“All my suitors have turned into doctors.”
After suffering from a near-fatal bus accident at the age of 15, a young girl who embodies the qualities of both her German father and Mexican mother is forced by fate to turn her sights on painting. Looking for artistic feedback, Frida (Salma Hayek) approaches world-famous political muralist and womanizer Diego Rivera (Alfred Molina). Together they begin a mythically tumultuous relationship amid a torrent of beauty and inspiration.
Frida, based on Hayden Herrera’s biography of Frida Kahlo, follows the life of a woman known for her soul-piercing gaze and truthful self-portraits that magnified (instead of beautified) her eyebrows that met in the middle, her moustache shadow and constant physical anguish.
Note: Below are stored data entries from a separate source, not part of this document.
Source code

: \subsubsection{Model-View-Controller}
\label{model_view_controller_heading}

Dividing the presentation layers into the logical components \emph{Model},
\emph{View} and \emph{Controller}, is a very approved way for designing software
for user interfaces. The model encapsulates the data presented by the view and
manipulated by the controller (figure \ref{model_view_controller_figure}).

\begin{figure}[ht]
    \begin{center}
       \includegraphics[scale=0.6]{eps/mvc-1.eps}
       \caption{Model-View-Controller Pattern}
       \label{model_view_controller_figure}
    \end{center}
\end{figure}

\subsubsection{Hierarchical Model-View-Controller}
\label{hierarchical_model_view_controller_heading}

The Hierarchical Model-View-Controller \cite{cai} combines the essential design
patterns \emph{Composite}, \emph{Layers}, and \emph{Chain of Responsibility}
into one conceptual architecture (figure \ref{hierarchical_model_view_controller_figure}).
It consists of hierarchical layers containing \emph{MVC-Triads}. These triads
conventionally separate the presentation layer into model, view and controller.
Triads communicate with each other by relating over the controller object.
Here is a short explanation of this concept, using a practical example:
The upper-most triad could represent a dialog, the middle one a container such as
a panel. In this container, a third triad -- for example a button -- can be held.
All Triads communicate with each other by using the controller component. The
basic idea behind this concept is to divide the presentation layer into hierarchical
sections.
Mexican-born Hayek wears masculine-caustic just as easily as seductive-exotic, and moves comfortably within Kahlo’s world surrounded by parrots, monkeys and revolutionaries. Winning out over competing “Frida” projects that featured Jennifer Lopez or Madonna in the title role, Hayek not only starred in the film, she became its undying figurehead, fighting for producer status to ensure that the “right” Frida Kahlo film was made. She also enlisted the help of big-name friends to ensure the film’s completion: buddy Ashley Judd in the role of photographer Tina Modotti, and boyfriend Edward Norton as Nelson Rockefeller. (Norton also rewrote the script for free.)
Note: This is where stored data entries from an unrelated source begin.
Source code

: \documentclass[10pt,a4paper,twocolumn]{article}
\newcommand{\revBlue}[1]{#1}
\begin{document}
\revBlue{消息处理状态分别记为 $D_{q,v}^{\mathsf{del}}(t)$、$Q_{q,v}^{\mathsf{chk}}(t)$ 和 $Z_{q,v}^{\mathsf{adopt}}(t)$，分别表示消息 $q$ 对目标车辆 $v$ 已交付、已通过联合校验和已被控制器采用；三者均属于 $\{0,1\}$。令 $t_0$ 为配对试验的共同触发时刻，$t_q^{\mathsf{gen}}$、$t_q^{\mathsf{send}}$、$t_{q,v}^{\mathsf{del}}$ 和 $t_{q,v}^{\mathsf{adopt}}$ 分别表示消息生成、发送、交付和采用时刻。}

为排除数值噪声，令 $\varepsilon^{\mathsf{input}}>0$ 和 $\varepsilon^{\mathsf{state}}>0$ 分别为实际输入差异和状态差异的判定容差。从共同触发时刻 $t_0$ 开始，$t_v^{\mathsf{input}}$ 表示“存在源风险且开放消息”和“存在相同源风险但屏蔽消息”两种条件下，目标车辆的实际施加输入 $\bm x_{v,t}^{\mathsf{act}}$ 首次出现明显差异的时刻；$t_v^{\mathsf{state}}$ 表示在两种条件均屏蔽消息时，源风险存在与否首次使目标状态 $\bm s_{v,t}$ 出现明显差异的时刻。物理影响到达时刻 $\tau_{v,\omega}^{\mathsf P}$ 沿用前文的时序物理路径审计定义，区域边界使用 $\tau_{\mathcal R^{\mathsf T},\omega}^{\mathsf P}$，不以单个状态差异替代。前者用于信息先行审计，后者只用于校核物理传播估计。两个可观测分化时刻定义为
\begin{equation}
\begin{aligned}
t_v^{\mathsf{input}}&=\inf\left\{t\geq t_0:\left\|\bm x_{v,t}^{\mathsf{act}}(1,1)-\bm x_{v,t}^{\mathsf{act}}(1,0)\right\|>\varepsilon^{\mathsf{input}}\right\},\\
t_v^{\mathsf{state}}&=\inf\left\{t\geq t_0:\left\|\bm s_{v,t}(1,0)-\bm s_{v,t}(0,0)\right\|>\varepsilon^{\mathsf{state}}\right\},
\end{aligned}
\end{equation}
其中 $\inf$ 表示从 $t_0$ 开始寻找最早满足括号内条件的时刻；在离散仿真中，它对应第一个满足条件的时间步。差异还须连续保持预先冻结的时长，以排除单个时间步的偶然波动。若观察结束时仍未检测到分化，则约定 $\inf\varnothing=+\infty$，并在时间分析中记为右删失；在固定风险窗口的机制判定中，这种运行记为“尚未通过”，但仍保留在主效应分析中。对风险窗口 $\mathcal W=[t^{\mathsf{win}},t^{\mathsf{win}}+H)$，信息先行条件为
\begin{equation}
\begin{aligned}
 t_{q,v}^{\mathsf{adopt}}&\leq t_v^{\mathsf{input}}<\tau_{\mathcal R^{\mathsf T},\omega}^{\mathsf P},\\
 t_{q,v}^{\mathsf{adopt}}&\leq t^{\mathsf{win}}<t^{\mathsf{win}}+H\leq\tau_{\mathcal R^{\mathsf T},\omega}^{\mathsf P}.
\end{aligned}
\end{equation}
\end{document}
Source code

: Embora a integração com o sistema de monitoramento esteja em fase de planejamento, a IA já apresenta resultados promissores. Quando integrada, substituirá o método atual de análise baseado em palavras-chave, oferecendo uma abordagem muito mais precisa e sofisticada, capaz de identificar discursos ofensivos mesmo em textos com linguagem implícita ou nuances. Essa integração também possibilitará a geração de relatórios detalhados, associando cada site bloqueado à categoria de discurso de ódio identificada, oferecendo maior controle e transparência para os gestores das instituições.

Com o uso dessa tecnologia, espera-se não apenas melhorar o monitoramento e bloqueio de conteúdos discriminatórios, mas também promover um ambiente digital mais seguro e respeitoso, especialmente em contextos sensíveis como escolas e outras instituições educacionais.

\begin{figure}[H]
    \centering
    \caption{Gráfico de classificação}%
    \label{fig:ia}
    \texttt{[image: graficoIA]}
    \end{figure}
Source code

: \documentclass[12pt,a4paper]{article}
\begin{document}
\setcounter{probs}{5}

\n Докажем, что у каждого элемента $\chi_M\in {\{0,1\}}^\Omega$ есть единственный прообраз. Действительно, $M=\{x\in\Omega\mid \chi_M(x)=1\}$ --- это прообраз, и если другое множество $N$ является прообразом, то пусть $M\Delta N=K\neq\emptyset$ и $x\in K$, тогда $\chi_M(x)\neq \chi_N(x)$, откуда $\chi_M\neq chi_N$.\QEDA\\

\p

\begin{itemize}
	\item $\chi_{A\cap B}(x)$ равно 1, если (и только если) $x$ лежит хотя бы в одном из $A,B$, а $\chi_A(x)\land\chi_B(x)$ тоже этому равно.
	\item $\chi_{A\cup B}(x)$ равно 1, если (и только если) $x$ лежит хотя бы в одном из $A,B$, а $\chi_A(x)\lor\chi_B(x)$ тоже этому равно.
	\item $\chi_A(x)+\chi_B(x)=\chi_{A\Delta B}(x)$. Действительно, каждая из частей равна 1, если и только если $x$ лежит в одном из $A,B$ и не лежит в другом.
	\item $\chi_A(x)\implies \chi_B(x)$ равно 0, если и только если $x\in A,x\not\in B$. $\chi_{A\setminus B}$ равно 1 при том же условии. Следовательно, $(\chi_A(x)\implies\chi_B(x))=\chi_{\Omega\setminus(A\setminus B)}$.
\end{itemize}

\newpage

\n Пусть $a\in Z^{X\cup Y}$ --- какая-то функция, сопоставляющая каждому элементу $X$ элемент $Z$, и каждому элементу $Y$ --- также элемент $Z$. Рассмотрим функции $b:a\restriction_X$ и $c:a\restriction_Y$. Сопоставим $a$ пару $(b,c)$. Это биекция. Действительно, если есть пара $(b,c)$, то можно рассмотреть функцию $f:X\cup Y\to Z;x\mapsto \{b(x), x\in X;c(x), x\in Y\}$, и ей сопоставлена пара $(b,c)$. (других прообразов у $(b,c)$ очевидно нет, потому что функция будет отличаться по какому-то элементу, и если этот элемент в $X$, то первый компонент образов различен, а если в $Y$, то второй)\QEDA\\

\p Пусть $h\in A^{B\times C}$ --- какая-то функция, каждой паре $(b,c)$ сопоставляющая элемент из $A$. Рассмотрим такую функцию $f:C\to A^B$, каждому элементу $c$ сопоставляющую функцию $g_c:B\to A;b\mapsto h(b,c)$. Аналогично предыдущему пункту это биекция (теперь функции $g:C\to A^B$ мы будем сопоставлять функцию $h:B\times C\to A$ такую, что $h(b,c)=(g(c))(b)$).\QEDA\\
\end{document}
Director Julie Taymor was schooled in Indonesian theatre — which has a visual as opposed to textual priority — and focused on acting, dance, puppetry and music. Taymor has garnered praise for her direction and original costume design (as well as co-designing the masks and puppets) for the stage version of The Lion King, and for her direction of such operas as The Magic Flute, Salome and The Flying Dutchman. Her postmodern, no-holds-barred (no matter how gruesome) feature Titus met with a mixed reception, like the Shakespeare play it’s based on, but the over-the-top surreal imagery that composes Titus seems to have been substantial preparation for Frida. Taymor has turned a fantastic, calamitous life into a visual discourse diving deeply into personal pain, with vivid documentation and celebration embedded in a fractured spine, crushed pelvis and broken foot.
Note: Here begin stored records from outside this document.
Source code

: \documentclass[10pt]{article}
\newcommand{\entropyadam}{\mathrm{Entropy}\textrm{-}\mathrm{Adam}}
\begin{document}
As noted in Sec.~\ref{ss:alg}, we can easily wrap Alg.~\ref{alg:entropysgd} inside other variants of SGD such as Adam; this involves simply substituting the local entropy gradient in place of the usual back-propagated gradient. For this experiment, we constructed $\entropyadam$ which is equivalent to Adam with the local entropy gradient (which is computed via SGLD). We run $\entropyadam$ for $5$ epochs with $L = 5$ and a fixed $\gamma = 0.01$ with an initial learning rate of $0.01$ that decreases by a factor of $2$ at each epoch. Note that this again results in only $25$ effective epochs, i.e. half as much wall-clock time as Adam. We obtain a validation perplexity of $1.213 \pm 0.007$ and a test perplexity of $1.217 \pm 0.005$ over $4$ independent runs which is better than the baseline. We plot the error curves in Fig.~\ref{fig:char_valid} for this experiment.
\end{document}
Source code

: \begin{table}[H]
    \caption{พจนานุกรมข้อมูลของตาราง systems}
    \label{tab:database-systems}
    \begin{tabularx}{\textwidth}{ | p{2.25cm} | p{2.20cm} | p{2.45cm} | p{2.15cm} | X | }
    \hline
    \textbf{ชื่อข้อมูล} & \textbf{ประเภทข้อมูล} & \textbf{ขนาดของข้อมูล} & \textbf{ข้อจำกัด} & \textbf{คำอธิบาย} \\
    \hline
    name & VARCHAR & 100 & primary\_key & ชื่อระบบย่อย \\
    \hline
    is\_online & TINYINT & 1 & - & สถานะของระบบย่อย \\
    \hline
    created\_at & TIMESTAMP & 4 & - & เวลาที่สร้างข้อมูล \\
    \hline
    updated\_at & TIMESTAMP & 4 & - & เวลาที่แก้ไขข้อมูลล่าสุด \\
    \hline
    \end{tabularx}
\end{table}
It may be disappointing to Kahlo fans that the film focuses more on the romance between Kahlo and Rivera than on the relationship between Frida and her paintings. From intensely expressive portraiture to primal-surreal mindscapes of the painter’s inner reality, Taymor illustrates and punctuates Kahlo’s life (with and without Rivera) with Kahlo’s bizarre and fantastic images, adding another dimension by stirring them to life, and melding Kahlo’s thoughts and movements back into the disquietingly self-aware paintings.
Taymor’s Frida has the heightened emotion and color of artist-bio classics such as Lust for Life (1956) and Moulin Rouge (1952), but not the consistency. This is the price Taymor pays for taking great artistic risks that range anywhere from jaw-ajar triumphant to comic schlock. Even though you know it’s coming, the slow-motion bus accident will have you gripping your seat during this exquisite, magical tragedy covered in gold dust, followed by an extraordinary Day of the Dead puppet sequence executed by the Brothers Quay. However, Diego as King Kong frothing at the top of the Empire State Building comes off as cheese-ball ridiculous next to passionate scenes imbued with a potent Mexican aesthetic.
What Hayek and Taymor’s Frida doesn’t do is give an idea of the range of important people and artists who surrounded the magnetic couple. Their legendary circle included the likes of Marcel Duchamp, Sergei Eisenstein and Pablo Neruda — and although Frida touches on a trickle of Kahlo’s affairs (including Trotsky, played by Geoffrey Rush), we don’t get to see Rivera chasing one-sock-missing sculptor Isamu Noguchi away with a gun.
What the film does do is ignite your insides with a direct umbilical cord to the fascination of pain in the guise of a crushed wildflower, continually trying to straighten its stalk and never making it, but showering the struggle in fiercely beautiful truths.
That same fire that lived inside a vivacious young girl also lived inside a woman’s crippled body, forced to redirect itself onto canvas through metaphors of the mind. By choosing strength over self-pity, Kahlo has become a death-defying icon who dressed herself in spectacle while taunting and nurturing her talent within the marriage between an elephant and a dove.